_EXERCISE GOAL_:
The required result is every line of the records that includes "language".

Recorded data
============

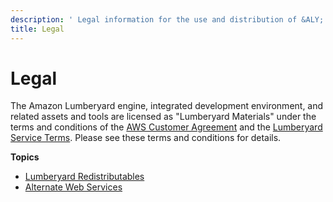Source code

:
 ```yaml
---
description: ' Legal information for the use and distribution of &ALY; and &ALY; materials. '
title: Legal
---
```

# Legal<a name="legal-intro"></a>

The Amazon Lumberyard engine, integrated development environment, and related assets and tools are licensed as "Lumberyard Materials" under the terms and conditions of the [AWS Customer Agreement](https://aws.amazon.com/agreement) and the [Lumberyard Service Terms](https://aws.amazon.com/service-terms)\. Please see these terms and conditions for details\.

**Topics**
+ [Lumberyard Redistributables](/docs/userguide/lumberyard-redistributables.md)
+ [Alternate Web Services](/docs/userguide/lumberyard-alternate-web-services.md)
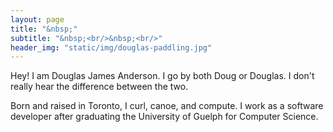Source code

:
 ```yaml
---
layout: page
title: "&nbsp;"
subtitle: "&nbsp;<br/>&nbsp;<br/>"
header_img: "static/img/douglas-paddling.jpg"
---
```


Hey! I am Douglas James Anderson. I go by both Doug or Douglas. I don't really
hear the difference between the two.

Born and raised in Toronto, I curl, canoe, and compute. I work as a software
developer after graduating the University of Guelph for Computer Science.
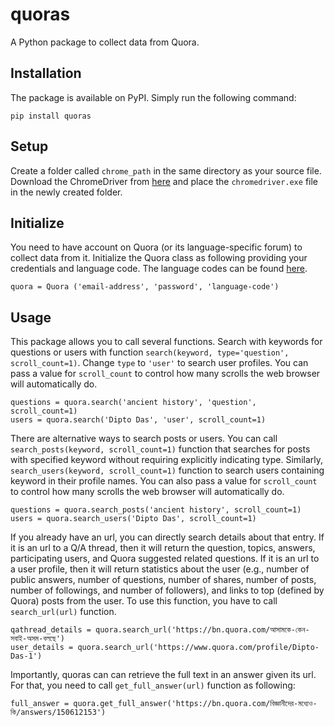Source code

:# quoras

A Python package to collect data from Quora.

## Installation
The package is available on PyPI. Simply run the following command:

```
pip install quoras
```

## Setup
Create a folder called `chrome_path` in the same directory as your source file. Download the ChromeDriver from [here](https://sites.google.com/a/chromium.org/chromedriver/home) and place the `chromedriver.exe` file in the newly created folder.

## Initialize
You need to have account on Quora (or its language-specific forum) to collect data from it. Initialize the Quora class as following providing your credentials and language code. The language codes can be found [here](https://en.wikipedia.org/wiki/List_of_ISO_639-1_codes).

```
quora = Quora ('email-address', 'password', 'language-code')
```

## Usage
This package allows you to call several functions. Search with keywords for questions or users with function `search(keyword, type='question', scroll_count=1)`. Change `type` to `'user'` to search user profiles. You can pass a value for `scroll_count` to control how many scrolls the web browser will automatically do.

```
questions = quora.search('ancient history', 'question', scroll_count=1)
users = quora.search('Dipto Das', 'user', scroll_count=1)
```

There are alternative ways to search posts or users. You can call `search_posts(keyword, scroll_count=1)` function that searches for posts with specified keyword without requiring explicitly indicating type. Similarly, `search_users(keyword, scroll_count=1)` function to search users containing keyword in their profile names. You can also pass a value for `scroll_count` to control how many scrolls the web browser will automatically do.

```
questions = quora.search_posts('ancient history', scroll_count=1)
users = quora.search_users('Dipto Das', scroll_count=1)
```

If you already have an url, you can directly search details about that entry. If it is an url to a Q/A thread, then it will return the question, topics, answers, participating users, and Quora suggested related questions. If it is an url to a user profile, then it will return statistics about the user (e.g., number of public answers, number of questions, number of shares, number of posts, number of followings, and number of followers), and links to top (defined by Quora) posts from the user. To use this function, you have to call `search_url(url)` function.

```
qathread_details = quora.search_url('https://bn.quora.com/আসামকে-কেন-সবাই-অসম-বলছে')
user_details = quora.search_url('https://www.quora.com/profile/Dipto-Das-1')
```

Importantly, quoras can can retrieve the full text in an answer given its url. For that, you need to call `get_full_answer(url)` function as following:

```
full_answer = quora.get_full_answer('https://bn.quora.com/বিজ্ঞানীদের-মধ্যেও-কি/answers/150612153')
```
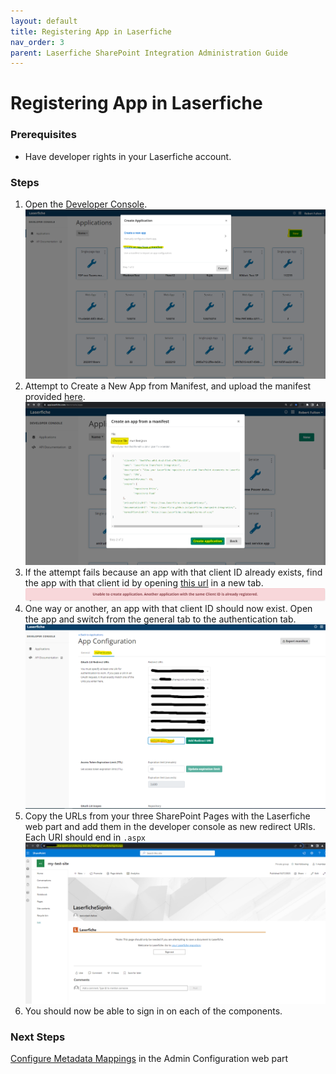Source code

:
 ```yaml
---
layout: default
title: Registering App in Laserfiche
nav_order: 3
parent: Laserfiche SharePoint Integration Administration Guide
---
```

# Registering App in Laserfiche
### Prerequisites
  - Have developer rights in your Laserfiche account.

### Steps
1. Open the [Developer Console](https://developer.laserfiche.com/developer-console.html).
<a href="../assets/images/createAppFromManifest.png"><img src="../assets/images/createAppFromManifest.png"></a>
1. Attempt to Create a New App from Manifest, and upload the manifest provided [here](../assets/manifest.json).
<a href="../assets/images/createApplication.png"><img src="../assets/images/createApplication.png"></a>
1. If the attempt fails because an app with that client ID already exists, find the app with that client id by opening [this url](https://app.laserfiche.com/devconsole/apps/8ee987ea-a0b1-4ca2-85c4-a79b335cd214/config) in a new tab.
<a href="../assets/images/clientIdRegistered.png"><img src="../assets/images/clientIdRegistered.png"></a>
1. One way or another, an app with that client ID should now exist. Open the app and switch from the general tab to the authentication tab.
<a href="../assets/images/redirectUri.png"><img src="../assets/images/redirectUri.png"></a>
1. Copy the URLs from your three SharePoint Pages with the Laserfiche web part and add them in the developer console as new redirect URIs. Each URI should end in `.aspx`
<a href="../assets/images/urlExample.png"><img src="../assets/images/urlExample.png"></a>
1. You should now be able to sign in on each of the components.

### Next Steps
[Configure Metadata Mappings](./configuring-metadata-mappings) in the Admin Configuration web part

============

_TASK OUTPUT_:
You need to have account on Quora (or its language-specific forum) to collect data from it. Initialize the Quora class as following providing your credentials and language code. The language codes can be found [here](https://en.wikipedia.org/wiki/List_of_ISO_639-1_codes).
quora = Quora ('email-address', 'password', 'language-code')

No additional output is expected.